Matsui illustrated this point with a slide showing how the 1,300 companies who have moved to introduce stock options have performed much better compared to the rest of the Topix index companies.
Chris Ailman of CalSTRS asked whether the activities of Steel Partners had set back the cause of foreign investors in Japan. Matsui responded: “Well, obviously we wouldn’t have had the poison pill, but it has been beneficial in corporate governance terms. It has brought to the public eye the level of bad management.”
The focus, she said, needs to be on Japanese companies recognising why better governance matters, and why ROE targets are necessary. “We are on the right track with regard to corporate governance, but with the events of the recent past, we see that levels of cross shareholding are creeping back up. Japan has announced to the world that it wants to become an Asian finance hub. But if you want to have that, it needs to be an attractive place for investment. Unfortunately the Japanese authorities have left governance behind in the public policy arena. The shortage of independent directors is used as a convenient excuse.”

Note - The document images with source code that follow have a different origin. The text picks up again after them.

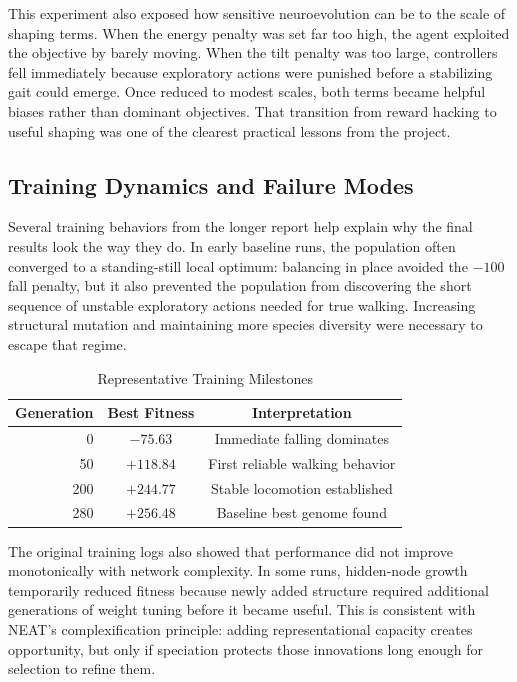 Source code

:\documentclass[journal]{IEEEtran}
\begin{document}
This experiment also exposed how sensitive neuroevolution can be to the scale of shaping terms. When the energy penalty was set far too high, the agent exploited the objective by barely moving. When the tilt penalty was too large, controllers fell immediately because exploratory actions were punished before a stabilizing gait could emerge. Once reduced to modest scales, both terms became helpful biases rather than dominant objectives. That transition from reward hacking to useful shaping was one of the clearest practical lessons from the project.

\subsection{Training Dynamics and Failure Modes}
Several training behaviors from the longer report help explain why the final results look the way they do. In early baseline runs, the population often converged to a standing-still local optimum: balancing in place avoided the $-100$ fall penalty, but it also prevented the population from discovering the short sequence of unstable exploratory actions needed for true walking. Increasing structural mutation and maintaining more species diversity were necessary to escape that regime.

\begin{table}[t]
\caption{Representative Training Milestones}
\label{tab:milestones}
\centering
\begin{tabular}{rcc}
\toprule
\textbf{Generation} & \textbf{Best Fitness} & \textbf{Interpretation} \\
\midrule
0 & $-75.63$ & Immediate falling dominates \\
50 & $+118.84$ & First reliable walking behavior \\
200 & $+244.77$ & Stable locomotion established \\
280 & $+256.48$ & Baseline best genome found \\
\bottomrule
\end{tabular}
\end{table}

The original training logs also showed that performance did not improve monotonically with network complexity. In some runs, hidden-node growth temporarily reduced fitness because newly added structure required additional generations of weight tuning before it became useful. This is consistent with NEAT's complexification principle: adding representational capacity creates opportunity, but only if speciation protects those innovations long enough for selection to refine them.
\end{document}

Her concern is really that Japan must break out of its low growth malaise. “Japan cannot go at this pace forever,” she says. “The demographic situation is going to force the issue. I’m really surprised at the lack of attention paid to this issue. Are your children going to have the same standard of living that you enjoy? We need to address how we can improve the returns on capital in this country. Why are Japanese savings leaving Japan and investing in New Zealand and other countries? Because Japanese investors are smart.”
Public pension funds, says Matsui, have a role to play in highlighting the structural and cultural problems. She praised the stance taken by the Pension Fund Association in its corporate governance funds, under the guidance of Daisuke Hamaguchi. “We have to give them credit for standing up to Japanese companies, for having the guts. It’s not about greedy investors, it’s about improving the returns on Japanese capital.”